ASSIGNMENT:
Reproduce each line of the entries that carries "Sigma".

MATERIALS PROVIDED:
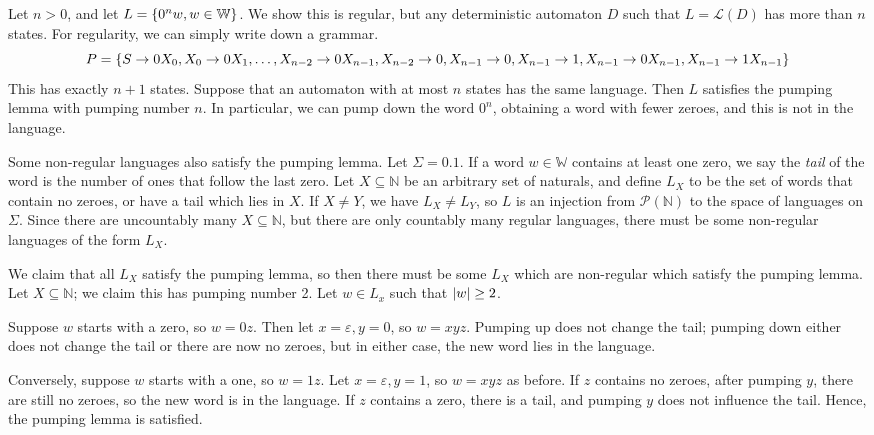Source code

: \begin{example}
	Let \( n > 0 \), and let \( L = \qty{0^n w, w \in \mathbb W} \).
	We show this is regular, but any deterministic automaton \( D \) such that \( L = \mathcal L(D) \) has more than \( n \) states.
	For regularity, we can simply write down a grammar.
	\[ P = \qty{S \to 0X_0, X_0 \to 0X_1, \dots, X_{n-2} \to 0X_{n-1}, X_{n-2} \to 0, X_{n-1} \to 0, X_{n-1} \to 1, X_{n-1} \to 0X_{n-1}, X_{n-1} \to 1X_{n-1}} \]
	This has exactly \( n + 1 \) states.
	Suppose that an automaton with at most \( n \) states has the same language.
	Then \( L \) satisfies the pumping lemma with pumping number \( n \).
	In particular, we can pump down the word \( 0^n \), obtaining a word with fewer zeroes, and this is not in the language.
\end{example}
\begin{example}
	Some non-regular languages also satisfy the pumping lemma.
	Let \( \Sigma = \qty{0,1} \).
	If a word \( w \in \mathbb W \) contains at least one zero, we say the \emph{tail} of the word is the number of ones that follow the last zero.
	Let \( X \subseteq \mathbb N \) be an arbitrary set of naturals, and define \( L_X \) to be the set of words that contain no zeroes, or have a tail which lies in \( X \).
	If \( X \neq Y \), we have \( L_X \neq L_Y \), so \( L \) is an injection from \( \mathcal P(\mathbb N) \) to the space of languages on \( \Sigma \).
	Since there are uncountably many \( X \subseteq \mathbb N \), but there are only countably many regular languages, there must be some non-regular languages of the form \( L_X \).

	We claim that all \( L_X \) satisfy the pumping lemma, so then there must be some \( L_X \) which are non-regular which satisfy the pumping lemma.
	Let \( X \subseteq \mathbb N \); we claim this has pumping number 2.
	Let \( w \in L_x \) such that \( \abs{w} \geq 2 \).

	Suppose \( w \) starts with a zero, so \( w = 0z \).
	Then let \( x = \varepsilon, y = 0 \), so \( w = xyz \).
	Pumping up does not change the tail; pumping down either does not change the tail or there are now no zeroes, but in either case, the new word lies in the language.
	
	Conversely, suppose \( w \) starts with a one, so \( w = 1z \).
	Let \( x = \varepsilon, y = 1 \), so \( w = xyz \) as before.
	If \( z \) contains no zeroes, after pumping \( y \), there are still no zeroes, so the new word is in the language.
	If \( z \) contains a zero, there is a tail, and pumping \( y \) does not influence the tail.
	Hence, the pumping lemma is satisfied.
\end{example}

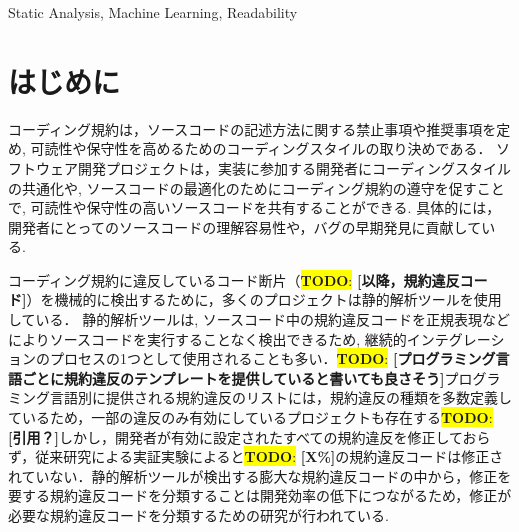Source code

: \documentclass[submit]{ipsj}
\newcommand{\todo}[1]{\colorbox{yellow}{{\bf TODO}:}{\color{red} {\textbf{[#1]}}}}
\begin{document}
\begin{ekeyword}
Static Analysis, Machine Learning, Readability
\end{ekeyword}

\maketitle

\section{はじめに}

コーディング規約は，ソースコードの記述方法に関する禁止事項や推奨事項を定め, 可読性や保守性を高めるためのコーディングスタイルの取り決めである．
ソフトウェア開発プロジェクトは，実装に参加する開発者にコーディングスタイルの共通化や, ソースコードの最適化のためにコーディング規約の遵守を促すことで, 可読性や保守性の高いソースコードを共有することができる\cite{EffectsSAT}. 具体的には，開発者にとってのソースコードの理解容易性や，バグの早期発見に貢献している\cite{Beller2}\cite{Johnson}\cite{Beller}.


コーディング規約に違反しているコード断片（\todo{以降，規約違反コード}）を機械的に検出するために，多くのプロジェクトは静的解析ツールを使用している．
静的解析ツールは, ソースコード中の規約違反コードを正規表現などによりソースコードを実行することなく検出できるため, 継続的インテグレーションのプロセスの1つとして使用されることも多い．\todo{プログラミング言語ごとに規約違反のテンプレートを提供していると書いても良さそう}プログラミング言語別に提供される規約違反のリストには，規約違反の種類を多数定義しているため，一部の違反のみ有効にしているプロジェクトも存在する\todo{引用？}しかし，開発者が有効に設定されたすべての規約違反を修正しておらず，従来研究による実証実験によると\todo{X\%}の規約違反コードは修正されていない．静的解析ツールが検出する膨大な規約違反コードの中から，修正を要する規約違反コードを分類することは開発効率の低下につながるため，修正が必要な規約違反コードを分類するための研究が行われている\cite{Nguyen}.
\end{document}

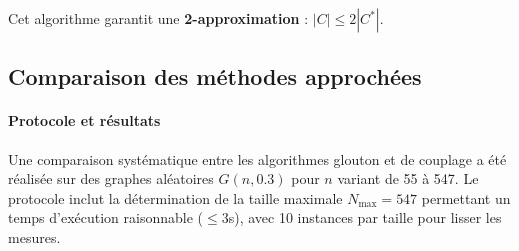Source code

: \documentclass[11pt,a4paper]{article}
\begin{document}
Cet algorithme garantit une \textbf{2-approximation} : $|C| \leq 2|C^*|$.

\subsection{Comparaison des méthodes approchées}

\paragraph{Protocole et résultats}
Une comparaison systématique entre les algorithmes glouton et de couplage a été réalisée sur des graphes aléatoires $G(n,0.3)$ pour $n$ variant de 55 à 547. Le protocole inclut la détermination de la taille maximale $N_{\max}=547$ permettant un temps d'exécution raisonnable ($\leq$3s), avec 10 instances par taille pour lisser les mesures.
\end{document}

FINISHED EXERCISE:
	Let \( \Sigma = \qty{0,1} \).
	If \( X \neq Y \), we have \( L_X \neq L_Y \), so \( L \) is an injection from \( \mathcal P(\mathbb N) \) to the space of languages on \( \Sigma \).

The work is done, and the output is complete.